Nos reímos. Era cierto. Cuando se acercó un par de cuadras pudimos comprobar que se trataba de Gaona, y que Tati tenía unos ojos de lince. Y era cierto también que Gaona siempre vestía una camisa colorada. Con el tiempo pudimos comprobar que no era una sola camisa la que tenía, sino varias, pero todas eran coloradas. Exigía a su madre que le comprara sólo camisas de ese color; odiaba las camisas que no eran coloradas.
En los primeros tiempos, cuando pasaba frente a nuestra casa, no pudimos darnos cuenta de su anormal comportamiento, ya que, indefectiblemente, lo hacía acompañado de su madre y, el muy astuto, se ubicaba al otro lado de la luna materna, donde sólo podíamos divisar sus grandes zancadas, mientras se agarraba con fuerza del brazo de la corpulenta señora.
Justamente, el hecho de que caminara escondido detrás de la falda, impidió que nos percatáramos de que siempre vestía una camisa colorada, detalle que no se le escapó a Tati. Por eso nos reímos y quedamos admirados de la sagacidad de la observación de nuestro primo.
Ese día, Gaona, insólitamente, venía solo. Nos llamó poderosamente la atención, y nos dispusimos a esperarle, a verlo pasar, a estudiarle, a radiografiarle, a tratar de comprender (o constatar) la timidez que creíamos formaba parte de su personalidad, en contraste sorprendente, ahora, con el temerario arribo sin protección materna. Y queríamos ver, también, cómo sortearía pasar frente a nosotros, solo, cómo se las arreglaría para vencer lo que nosotros considerábamos su enorme timidez. La expectación fue creciendo a medida que Gaona se acercaba a nuestro grupo. Sus largos pasos, sin estirar del todo las piernas, se hacían más patentes y patéticos ante nuestros ojos.
—¿Por qué camina así? —dijo el siempre curioso Tati.

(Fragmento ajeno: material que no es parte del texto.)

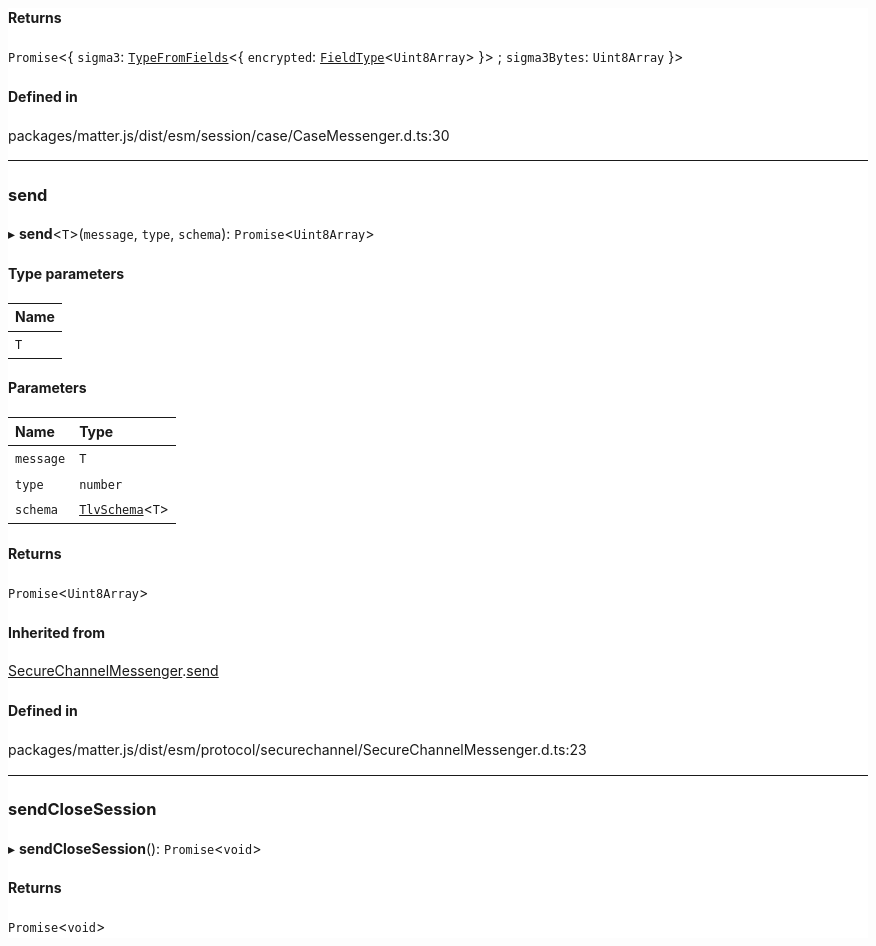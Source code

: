 #### Returns

`Promise`\<\{ `sigma3`: [`TypeFromFields`](../modules/exports_tlv.md#typefromfields)\<\{ `encrypted`: [`FieldType`](../interfaces/exports_tlv.FieldType.md)\<`Uint8Array`\>  }\> ; `sigma3Bytes`: `Uint8Array`  }\>

#### Defined in

packages/matter.js/dist/esm/session/case/CaseMessenger.d.ts:30

___

### send

▸ **send**\<`T`\>(`message`, `type`, `schema`): `Promise`\<`Uint8Array`\>

#### Type parameters

| Name |
| :------ |
| `T` |

#### Parameters

| Name | Type |
| :------ | :------ |
| `message` | `T` |
| `type` | `number` |
| `schema` | [`TlvSchema`](exports_tlv.TlvSchema.md)\<`T`\> |

#### Returns

`Promise`\<`Uint8Array`\>

#### Inherited from

[SecureChannelMessenger](exports_securechannel.SecureChannelMessenger.md).[send](exports_securechannel.SecureChannelMessenger.md#send)

#### Defined in

packages/matter.js/dist/esm/protocol/securechannel/SecureChannelMessenger.d.ts:23

___

### sendCloseSession

▸ **sendCloseSession**(): `Promise`\<`void`\>

#### Returns

`Promise`\<`void`\>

—Y seguro que tiene algún defecto, algún problema en la pierna —dije yo.
Los tres estábamos absortos en el caminar de Gaona. Veíamos cada detalle de los raros movimientos de sus articulaciones. Por momentos, el silencio parecía insoportable; entonces, alguno de nosotros hacía algún comentario sobre la camisa colorada que se acercaba con los pasos rígidos de un robot con el fin de eliminar la tensión.
Cuando estuvo a media cuadra de nosotros nos fue posible observar con cierta nitidez los rasgos de su cara.
—¡Miren, se ríe! —casi gritó, Tati, esta vez sin levantar los brazos (Gaona estaba ya muy cerca, y nos miraba, no dejaba de mirarnos, y sonreía con la persistencia de alguien que está muy feliz porque posee algún tesoro guardado).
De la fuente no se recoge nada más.